For each language below, create a regular expression that generates all of the strings in the language, and does not generate any strings not in the language.

In the language descriptions below, ε (epsilon) denotes the empty string.

Hint: see the “Strategy” section of Lecture 1 for ideas about how to approach the more complicated languages.

Important: Your regular expressions must work correctly using the regexChecker.jar program. Features of “extended” regular expression syntax, such as character classes, negative lookahead, reluctant matches, etc., are not allowed.
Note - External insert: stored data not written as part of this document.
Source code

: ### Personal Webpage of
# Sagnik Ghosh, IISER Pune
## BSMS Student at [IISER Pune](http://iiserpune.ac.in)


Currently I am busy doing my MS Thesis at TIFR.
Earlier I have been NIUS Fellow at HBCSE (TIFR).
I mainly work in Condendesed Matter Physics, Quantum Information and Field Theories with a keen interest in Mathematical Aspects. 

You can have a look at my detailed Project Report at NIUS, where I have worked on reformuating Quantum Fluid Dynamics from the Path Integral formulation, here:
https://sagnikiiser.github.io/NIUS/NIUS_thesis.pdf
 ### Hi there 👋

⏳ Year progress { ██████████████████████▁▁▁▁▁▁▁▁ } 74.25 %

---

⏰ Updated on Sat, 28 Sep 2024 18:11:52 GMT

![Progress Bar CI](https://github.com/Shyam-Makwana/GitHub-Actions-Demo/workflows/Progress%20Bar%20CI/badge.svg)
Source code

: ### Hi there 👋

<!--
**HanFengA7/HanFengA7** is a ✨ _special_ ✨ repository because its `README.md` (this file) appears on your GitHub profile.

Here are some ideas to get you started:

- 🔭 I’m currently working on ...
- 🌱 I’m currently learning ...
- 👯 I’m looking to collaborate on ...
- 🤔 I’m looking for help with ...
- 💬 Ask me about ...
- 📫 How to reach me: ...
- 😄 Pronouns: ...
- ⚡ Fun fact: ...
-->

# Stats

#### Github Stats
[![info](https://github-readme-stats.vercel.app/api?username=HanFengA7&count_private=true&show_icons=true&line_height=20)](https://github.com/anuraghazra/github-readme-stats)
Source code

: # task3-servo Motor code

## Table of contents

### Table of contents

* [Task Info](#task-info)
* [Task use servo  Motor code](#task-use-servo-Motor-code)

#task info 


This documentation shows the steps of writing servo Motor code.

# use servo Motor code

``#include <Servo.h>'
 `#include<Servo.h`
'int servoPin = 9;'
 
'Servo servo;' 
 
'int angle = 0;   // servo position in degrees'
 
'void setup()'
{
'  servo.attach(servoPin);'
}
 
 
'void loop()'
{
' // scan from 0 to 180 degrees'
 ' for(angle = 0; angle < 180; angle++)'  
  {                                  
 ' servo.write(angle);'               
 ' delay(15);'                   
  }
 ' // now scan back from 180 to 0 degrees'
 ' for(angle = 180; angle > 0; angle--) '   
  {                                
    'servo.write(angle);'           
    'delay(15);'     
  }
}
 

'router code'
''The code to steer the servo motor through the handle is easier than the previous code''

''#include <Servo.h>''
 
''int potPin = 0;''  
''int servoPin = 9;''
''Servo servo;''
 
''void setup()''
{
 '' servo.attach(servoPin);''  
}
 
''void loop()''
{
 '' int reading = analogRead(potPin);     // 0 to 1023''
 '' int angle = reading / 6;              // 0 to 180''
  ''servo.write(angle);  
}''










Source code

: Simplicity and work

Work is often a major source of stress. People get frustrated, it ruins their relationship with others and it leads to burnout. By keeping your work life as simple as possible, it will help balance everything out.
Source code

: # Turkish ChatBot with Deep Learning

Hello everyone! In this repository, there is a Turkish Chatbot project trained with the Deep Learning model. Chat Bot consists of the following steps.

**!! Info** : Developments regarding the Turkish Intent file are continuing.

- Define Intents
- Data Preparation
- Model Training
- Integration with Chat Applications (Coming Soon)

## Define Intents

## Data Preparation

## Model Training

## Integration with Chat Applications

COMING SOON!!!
You should use only literal symbols, e for epsilon, parentheses for grouping, alternation (|) and repetition (* and +).

Languages

Language 1

Create a regular expression that generates the language of all strings over the alphabet {a, b, c} of the form:

a
ac
acab
acabab
acababab
acabababab
etc...

In other words, an a, optionally followed by c, optionally followed by 1 or more occurrences of ab.

Note that the empty string is not in this language.

Language 2

Create a regular expression that generates the language over the alphabet {a, b} of all strings in which each b is preceded by at least one a.

Examples of strings in the language:

ε
a
aaaa
ab
aba
abaabaaaab

Examples of strings not in the language:

b
abb
bba

Language 3

Create a regular expression that generates the language over the alphabet {a, b} of all strings containing an even number of bs.

Examples of strings in the language:

ε
a
aa
aaa
abba
bb
bab
abbaa
aababbb

Examples of strings not in the language:

b
abbb
babab
abbbabab
bbaaba

Hint: make sure that your regular expression generates bs in pairs.

Language 4

Create a regular expression that generates the language over the alphabet {a, b, c} of all strings in which a b is never followed by a c.

Examples of strings in the language:

ε
ab
abba
abac
cab
cba
bac
aac
c

Examples of strings not in the language:

bc
abc
bca
aabcab

This one will be fairly challenging!

The key is to construct the regular expression to grow the generated string in a way that,

it never adds a chunk that contains bc (obviously)
if the current string ends in b, it never adds a chunk that begins with c

Language 5

Create a regular expression that generates the language over the alphabet {a, b} of all strings in which

n mod 3 = 2

where n is the length of the string. In other words, all strings in the language have a length of 2, or 5, or 8, or 11, etc.

Examples of strings in the language:

ab
bb
baabb
aaaaa
abbbbbba

Examples of strings not in the language:

ε
a
abb
baaa
babbba

Hint: generate two initial letters, and expand the string by appending chunks of length 3.

Testing

You should test your regular expressions to ensure that:

They generate all of the strings in the language
They do not generate any strings not in the language

You can use the regexChecker.jar from Lab 1 to test your regular expressions.

Submitting

Submit your regular expression in a plain text file to Marmoset as assign01:

https://cs.ycp.edu/marmoset

Use a text editor such as Notepad++ to create the plain text file.

Do not submit a Word document, PDF, RTF, etc.